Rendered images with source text

☆ ☆ ☆ ☆ ☆

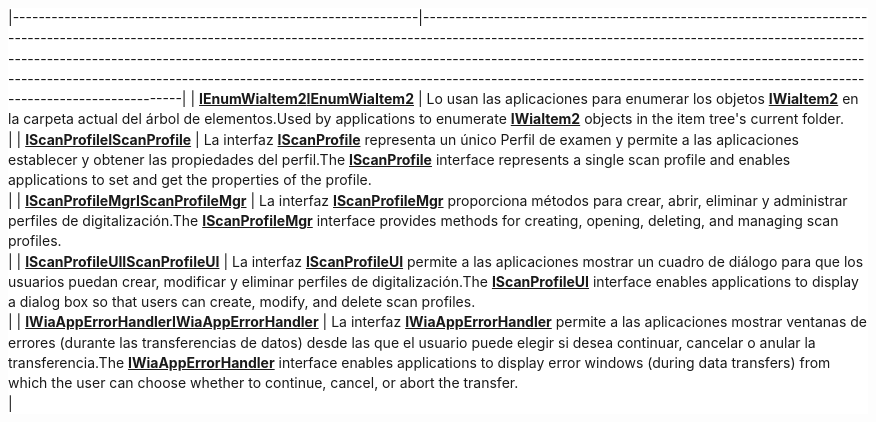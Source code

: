 |---------------------------------------------------------------|---------------------------------------------------------------------------------------------------------------------------------------------------------------------------------------------------------------------------------------------------------------------------------------------------------------------------------------------------------------------------------------------------------------------------------------------------------------------------------------------------------------|
| [<span data-ttu-id="c4e98-129">**IEnumWiaItem2**</span><span class="sxs-lookup"><span data-stu-id="c4e98-129">**IEnumWiaItem2**</span></span>](-wia-ienumwiaitem2.md)                   | <span data-ttu-id="c4e98-130">Lo usan las aplicaciones para enumerar los objetos [**IWiaItem2**](-wia-iwiaitem2.md) en la carpeta actual del árbol de elementos.</span><span class="sxs-lookup"><span data-stu-id="c4e98-130">Used by applications to enumerate [**IWiaItem2**](-wia-iwiaitem2.md) objects in the item tree's current folder.</span></span><br/>                                                                                                                                                                                                                                                                                                                                                                                   |
| [<span data-ttu-id="c4e98-131">**IScanProfile**</span><span class="sxs-lookup"><span data-stu-id="c4e98-131">**IScanProfile**</span></span>](-wia-iscanprofile.md)                     | <span data-ttu-id="c4e98-132">La interfaz [**IScanProfile**](-wia-iscanprofile.md) representa un único Perfil de examen y permite a las aplicaciones establecer y obtener las propiedades del perfil.</span><span class="sxs-lookup"><span data-stu-id="c4e98-132">The [**IScanProfile**](-wia-iscanprofile.md) interface represents a single scan profile and enables applications to set and get the properties of the profile.</span></span> <br/>                                                                                                                                                                                                                                                                                                                                   |
| [<span data-ttu-id="c4e98-133">**IScanProfileMgr**</span><span class="sxs-lookup"><span data-stu-id="c4e98-133">**IScanProfileMgr**</span></span>](-wia-iscanprofilemgr.md)               | <span data-ttu-id="c4e98-134">La interfaz [**IScanProfileMgr**](-wia-iscanprofilemgr.md) proporciona métodos para crear, abrir, eliminar y administrar perfiles de digitalización.</span><span class="sxs-lookup"><span data-stu-id="c4e98-134">The [**IScanProfileMgr**](-wia-iscanprofilemgr.md) interface provides methods for creating, opening, deleting, and managing scan profiles.</span></span> <br/>                                                                                                                                                                                                                                                                                                                                                       |
| [<span data-ttu-id="c4e98-135">**IScanProfileUI**</span><span class="sxs-lookup"><span data-stu-id="c4e98-135">**IScanProfileUI**</span></span>](-wia-iscanprofileui.md)                 | <span data-ttu-id="c4e98-136">La interfaz [**IScanProfileUI**](-wia-iscanprofileui.md) permite a las aplicaciones mostrar un cuadro de diálogo para que los usuarios puedan crear, modificar y eliminar perfiles de digitalización.</span><span class="sxs-lookup"><span data-stu-id="c4e98-136">The [**IScanProfileUI**](-wia-iscanprofileui.md) interface enables applications to display a dialog box so that users can create, modify, and delete scan profiles.</span></span><br/>                                                                                                                                                                                                                                                                                                                               |
| [<span data-ttu-id="c4e98-137">**IWiaAppErrorHandler**</span><span class="sxs-lookup"><span data-stu-id="c4e98-137">**IWiaAppErrorHandler**</span></span>](-wia-iwiaapperrorhandler.md)       | <span data-ttu-id="c4e98-138">La interfaz [**IWiaAppErrorHandler**](-wia-iwiaapperrorhandler.md) permite a las aplicaciones mostrar ventanas de errores (durante las transferencias de datos) desde las que el usuario puede elegir si desea continuar, cancelar o anular la transferencia.</span><span class="sxs-lookup"><span data-stu-id="c4e98-138">The [**IWiaAppErrorHandler**](-wia-iwiaapperrorhandler.md) interface enables applications to display error windows (during data transfers) from which the user can choose whether to continue, cancel, or abort the transfer.</span></span><br/>                                                                                                                                                                                                                                                                     |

☆ ☆ ☆ ☆ ☆

Exercise instructions> In the records above, take every line from the opening one through the line with "usan las aplicaciones" and repeat it exactly; pictures are not part of the copy.

Response>
Source code

: |---------------------------------------------------------------|---------------------------------------------------------------------------------------------------------------------------------------------------------------------------------------------------------------------------------------------------------------------------------------------------------------------------------------------------------------------------------------------------------------------------------------------------------------------------------------------------------------|
| [<span data-ttu-id="c4e98-129">**IEnumWiaItem2**</span><span class="sxs-lookup"><span data-stu-id="c4e98-129">**IEnumWiaItem2**</span></span>](-wia-ienumwiaitem2.md)                   | <span data-ttu-id="c4e98-130">Lo usan las aplicaciones para enumerar los objetos [**IWiaItem2**](-wia-iwiaitem2.md) en la carpeta actual del árbol de elementos.</span><span class="sxs-lookup"><span data-stu-id="c4e98-130">Used by applications to enumerate [**IWiaItem2**](-wia-iwiaitem2.md) objects in the item tree's current folder.</span></span><br/>                                                                                                                                                                                                                                                                                                                                                                                   |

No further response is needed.